All lines in the data that hold the word "Helm" need copying.

[Start of Attachment]

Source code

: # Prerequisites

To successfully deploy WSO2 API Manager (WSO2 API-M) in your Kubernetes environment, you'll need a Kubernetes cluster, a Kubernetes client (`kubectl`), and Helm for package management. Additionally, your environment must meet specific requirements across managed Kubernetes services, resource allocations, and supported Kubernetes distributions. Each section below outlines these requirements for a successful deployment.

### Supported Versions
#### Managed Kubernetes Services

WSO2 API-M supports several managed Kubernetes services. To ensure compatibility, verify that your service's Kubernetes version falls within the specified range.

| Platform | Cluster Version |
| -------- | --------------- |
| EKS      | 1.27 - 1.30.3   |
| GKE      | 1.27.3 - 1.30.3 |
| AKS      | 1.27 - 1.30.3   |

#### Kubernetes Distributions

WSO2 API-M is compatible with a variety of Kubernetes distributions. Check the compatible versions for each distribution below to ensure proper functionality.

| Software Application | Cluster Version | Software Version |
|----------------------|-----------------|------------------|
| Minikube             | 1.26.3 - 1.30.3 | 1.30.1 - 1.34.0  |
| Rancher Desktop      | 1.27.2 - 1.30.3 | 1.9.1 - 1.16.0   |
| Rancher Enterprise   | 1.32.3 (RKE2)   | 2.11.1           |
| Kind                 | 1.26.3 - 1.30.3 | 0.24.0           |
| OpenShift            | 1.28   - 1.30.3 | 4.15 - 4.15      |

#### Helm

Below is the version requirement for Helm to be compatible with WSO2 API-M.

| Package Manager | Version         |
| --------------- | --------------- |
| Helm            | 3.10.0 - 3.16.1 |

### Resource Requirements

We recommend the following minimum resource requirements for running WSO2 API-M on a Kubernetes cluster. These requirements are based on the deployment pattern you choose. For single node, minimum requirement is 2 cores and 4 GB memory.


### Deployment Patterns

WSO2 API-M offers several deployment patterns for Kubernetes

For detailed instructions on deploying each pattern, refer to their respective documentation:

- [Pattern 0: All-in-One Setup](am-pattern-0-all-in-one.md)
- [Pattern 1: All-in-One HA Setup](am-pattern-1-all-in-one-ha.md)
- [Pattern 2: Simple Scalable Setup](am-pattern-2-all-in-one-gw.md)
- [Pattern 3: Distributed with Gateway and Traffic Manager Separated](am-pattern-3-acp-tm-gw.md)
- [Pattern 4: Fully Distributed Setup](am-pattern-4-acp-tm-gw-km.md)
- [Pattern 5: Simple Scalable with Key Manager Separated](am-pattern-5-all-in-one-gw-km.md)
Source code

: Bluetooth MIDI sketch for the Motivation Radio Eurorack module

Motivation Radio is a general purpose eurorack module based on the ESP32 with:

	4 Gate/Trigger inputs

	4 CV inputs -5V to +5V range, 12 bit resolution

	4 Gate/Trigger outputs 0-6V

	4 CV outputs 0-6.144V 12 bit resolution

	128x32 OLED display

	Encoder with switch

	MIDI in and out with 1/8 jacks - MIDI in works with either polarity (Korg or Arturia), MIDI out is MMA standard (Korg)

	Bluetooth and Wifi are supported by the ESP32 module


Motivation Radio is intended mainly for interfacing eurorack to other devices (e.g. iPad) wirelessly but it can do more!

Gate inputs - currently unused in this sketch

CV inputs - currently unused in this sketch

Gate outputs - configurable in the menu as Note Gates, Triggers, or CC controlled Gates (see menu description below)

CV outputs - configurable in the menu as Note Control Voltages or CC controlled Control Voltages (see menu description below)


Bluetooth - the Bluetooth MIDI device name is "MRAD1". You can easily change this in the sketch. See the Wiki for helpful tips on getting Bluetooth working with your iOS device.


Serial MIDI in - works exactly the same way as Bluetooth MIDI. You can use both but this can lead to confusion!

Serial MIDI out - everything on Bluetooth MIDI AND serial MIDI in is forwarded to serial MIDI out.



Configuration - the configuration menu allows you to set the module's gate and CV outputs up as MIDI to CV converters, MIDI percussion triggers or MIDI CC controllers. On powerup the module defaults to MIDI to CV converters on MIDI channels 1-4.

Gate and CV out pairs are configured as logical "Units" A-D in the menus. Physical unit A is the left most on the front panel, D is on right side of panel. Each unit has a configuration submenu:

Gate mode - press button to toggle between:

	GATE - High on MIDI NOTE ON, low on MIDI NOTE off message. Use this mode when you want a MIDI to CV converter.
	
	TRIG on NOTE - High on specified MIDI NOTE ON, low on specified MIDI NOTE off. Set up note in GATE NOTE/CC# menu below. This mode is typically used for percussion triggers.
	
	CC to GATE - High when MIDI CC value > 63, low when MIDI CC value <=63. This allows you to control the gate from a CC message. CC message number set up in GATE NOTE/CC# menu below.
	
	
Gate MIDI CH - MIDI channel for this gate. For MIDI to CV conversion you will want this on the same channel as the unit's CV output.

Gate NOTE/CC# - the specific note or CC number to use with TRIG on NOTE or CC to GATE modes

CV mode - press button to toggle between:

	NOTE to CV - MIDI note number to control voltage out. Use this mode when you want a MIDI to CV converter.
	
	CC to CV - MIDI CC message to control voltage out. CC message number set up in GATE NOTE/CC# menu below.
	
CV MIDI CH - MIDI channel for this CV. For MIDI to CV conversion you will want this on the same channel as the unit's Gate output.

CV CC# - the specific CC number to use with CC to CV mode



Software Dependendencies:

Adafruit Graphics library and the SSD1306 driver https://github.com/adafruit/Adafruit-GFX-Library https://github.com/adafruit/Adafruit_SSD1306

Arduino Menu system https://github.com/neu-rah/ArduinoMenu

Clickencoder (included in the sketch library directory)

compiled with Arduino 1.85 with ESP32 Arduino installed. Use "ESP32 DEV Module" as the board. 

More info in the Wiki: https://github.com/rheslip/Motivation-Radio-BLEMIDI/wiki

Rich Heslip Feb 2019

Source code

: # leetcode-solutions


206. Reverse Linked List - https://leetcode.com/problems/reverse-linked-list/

[End of Attachment]

> [OUTPUT OF THE EXERCISE]:
To successfully deploy WSO2 API Manager (WSO2 API-M) in your Kubernetes environment, you'll need a Kubernetes cluster, a Kubernetes client (`kubectl`), and Helm for package management. Additionally, your environment must meet specific requirements across managed Kubernetes services, resource allocations, and supported Kubernetes distributions. Each section below outlines these requirements for a successful deployment.
#### Helm
Below is the version requirement for Helm to be compatible with WSO2 API-M.
| Helm            | 3.10.0 - 3.16.1 |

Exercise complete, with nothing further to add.